ACE Projects

Academic Community Engagement (ACE) Projects are course assignments involving a collaboration between the student and a community partner. Students work on behalf of the partner while supervised by the course instructor, while earning course credit for the completion of the project.

Angel Reach

Student Shannon O. developed an ACE project focusing on "community leadership for positive change.” She contacted Angel Reach, which assists foster care youth, and set‐up special college orientation sessions with groups of their students. Hear Shannon explain her work with Angel Reach.

TRiO Student Support Services

Student Jessica B. created a video podcast on leadership for the undergraduates in Sam Houston State University's TRiO program.

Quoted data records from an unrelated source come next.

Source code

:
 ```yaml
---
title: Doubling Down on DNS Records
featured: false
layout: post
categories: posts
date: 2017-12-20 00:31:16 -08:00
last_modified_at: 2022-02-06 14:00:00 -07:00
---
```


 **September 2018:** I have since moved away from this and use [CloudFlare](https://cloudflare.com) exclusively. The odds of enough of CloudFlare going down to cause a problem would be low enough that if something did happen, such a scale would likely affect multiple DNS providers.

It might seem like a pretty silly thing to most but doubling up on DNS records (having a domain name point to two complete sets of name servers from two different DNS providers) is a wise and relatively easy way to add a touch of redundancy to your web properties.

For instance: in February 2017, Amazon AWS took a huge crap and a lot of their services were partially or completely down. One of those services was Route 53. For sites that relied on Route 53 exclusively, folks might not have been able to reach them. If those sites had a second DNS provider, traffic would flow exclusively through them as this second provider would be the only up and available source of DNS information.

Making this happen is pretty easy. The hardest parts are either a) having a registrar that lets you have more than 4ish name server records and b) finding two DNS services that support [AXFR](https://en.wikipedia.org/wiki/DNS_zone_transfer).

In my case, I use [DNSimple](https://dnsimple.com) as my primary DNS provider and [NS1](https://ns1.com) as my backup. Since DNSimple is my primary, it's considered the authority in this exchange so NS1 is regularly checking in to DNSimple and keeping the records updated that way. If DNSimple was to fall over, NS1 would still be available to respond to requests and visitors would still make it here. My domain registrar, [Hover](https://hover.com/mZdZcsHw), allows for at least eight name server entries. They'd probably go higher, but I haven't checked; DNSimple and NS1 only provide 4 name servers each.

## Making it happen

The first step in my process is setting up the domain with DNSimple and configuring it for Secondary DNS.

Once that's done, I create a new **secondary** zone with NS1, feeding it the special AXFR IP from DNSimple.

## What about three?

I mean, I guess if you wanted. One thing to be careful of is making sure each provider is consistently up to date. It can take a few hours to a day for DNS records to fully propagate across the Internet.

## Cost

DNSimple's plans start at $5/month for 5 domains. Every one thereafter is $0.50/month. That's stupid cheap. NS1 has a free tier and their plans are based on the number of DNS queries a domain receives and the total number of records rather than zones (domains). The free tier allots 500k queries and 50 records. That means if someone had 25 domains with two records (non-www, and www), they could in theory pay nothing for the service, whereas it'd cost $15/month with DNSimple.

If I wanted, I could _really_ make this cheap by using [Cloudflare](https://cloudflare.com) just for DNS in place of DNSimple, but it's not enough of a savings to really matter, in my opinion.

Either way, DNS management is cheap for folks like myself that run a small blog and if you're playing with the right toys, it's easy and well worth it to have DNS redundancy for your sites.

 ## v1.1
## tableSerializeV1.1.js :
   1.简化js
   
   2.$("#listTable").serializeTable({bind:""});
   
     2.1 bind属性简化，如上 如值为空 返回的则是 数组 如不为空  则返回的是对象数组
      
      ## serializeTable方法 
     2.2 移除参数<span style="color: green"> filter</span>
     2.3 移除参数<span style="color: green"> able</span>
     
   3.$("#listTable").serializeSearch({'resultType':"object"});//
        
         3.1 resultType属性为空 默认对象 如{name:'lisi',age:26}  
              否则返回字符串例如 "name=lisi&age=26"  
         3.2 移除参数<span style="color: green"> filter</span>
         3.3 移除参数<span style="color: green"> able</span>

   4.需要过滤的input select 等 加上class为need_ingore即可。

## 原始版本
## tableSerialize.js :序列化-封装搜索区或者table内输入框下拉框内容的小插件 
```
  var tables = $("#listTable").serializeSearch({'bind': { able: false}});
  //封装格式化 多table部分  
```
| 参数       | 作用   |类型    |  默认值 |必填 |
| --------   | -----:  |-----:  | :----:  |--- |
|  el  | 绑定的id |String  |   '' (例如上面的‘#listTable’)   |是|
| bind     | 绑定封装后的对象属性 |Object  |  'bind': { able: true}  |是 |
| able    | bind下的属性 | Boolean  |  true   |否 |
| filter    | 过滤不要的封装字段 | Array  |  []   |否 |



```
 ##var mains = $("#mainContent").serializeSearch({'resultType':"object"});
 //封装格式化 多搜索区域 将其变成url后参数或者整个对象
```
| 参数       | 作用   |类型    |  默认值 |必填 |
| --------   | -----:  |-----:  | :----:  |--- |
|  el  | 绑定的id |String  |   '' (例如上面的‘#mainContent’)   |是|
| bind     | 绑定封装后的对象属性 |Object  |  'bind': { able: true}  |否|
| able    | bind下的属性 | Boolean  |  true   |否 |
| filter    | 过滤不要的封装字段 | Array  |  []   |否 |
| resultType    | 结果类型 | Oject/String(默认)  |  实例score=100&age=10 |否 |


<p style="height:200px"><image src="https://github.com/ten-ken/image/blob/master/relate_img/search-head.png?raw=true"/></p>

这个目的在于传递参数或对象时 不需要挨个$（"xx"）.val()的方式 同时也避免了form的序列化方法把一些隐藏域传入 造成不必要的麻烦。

The office used Jessica's podcast, and others created by her classmates, at their leadership retreat and kept them as program resources. Watch Jessica's presentation on Trait Leadership.

Diversity Consultants

Students served as diversity consultants for campuses across the United States, tackling a variety of diversity, multicultural, and equity issues such as engaging students of color in engineering programs; engaging campus offices with international students; recruiting students of color to campus orientation leadership programs; and increasing Black male student retention at community colleges.

2020 Time Capsule

Students in the fall 2020 History & Organization of Higher Education course created a time capsule to document higher education administrators' experiences during the COVID-19 pandemic.

Learn more about the Time Capsule

Assessment in Action

Students in the Assessment course work on real-world projects such as user satisfaction with e-transcripts, the impact of high school recruiting visits on next semester enrollment, how a culture of care affects relationships between residence life staff and students, and efficiency of processes in an Institutional Research office.

Escape Rooms

The escape rooms on this website were ACE projects during the COVID19 pandemic. Because students had to remain socially distant from others, community partners were more difficult to obtain. Instead, students created educationally-themed escape rooms to serve as a public education project.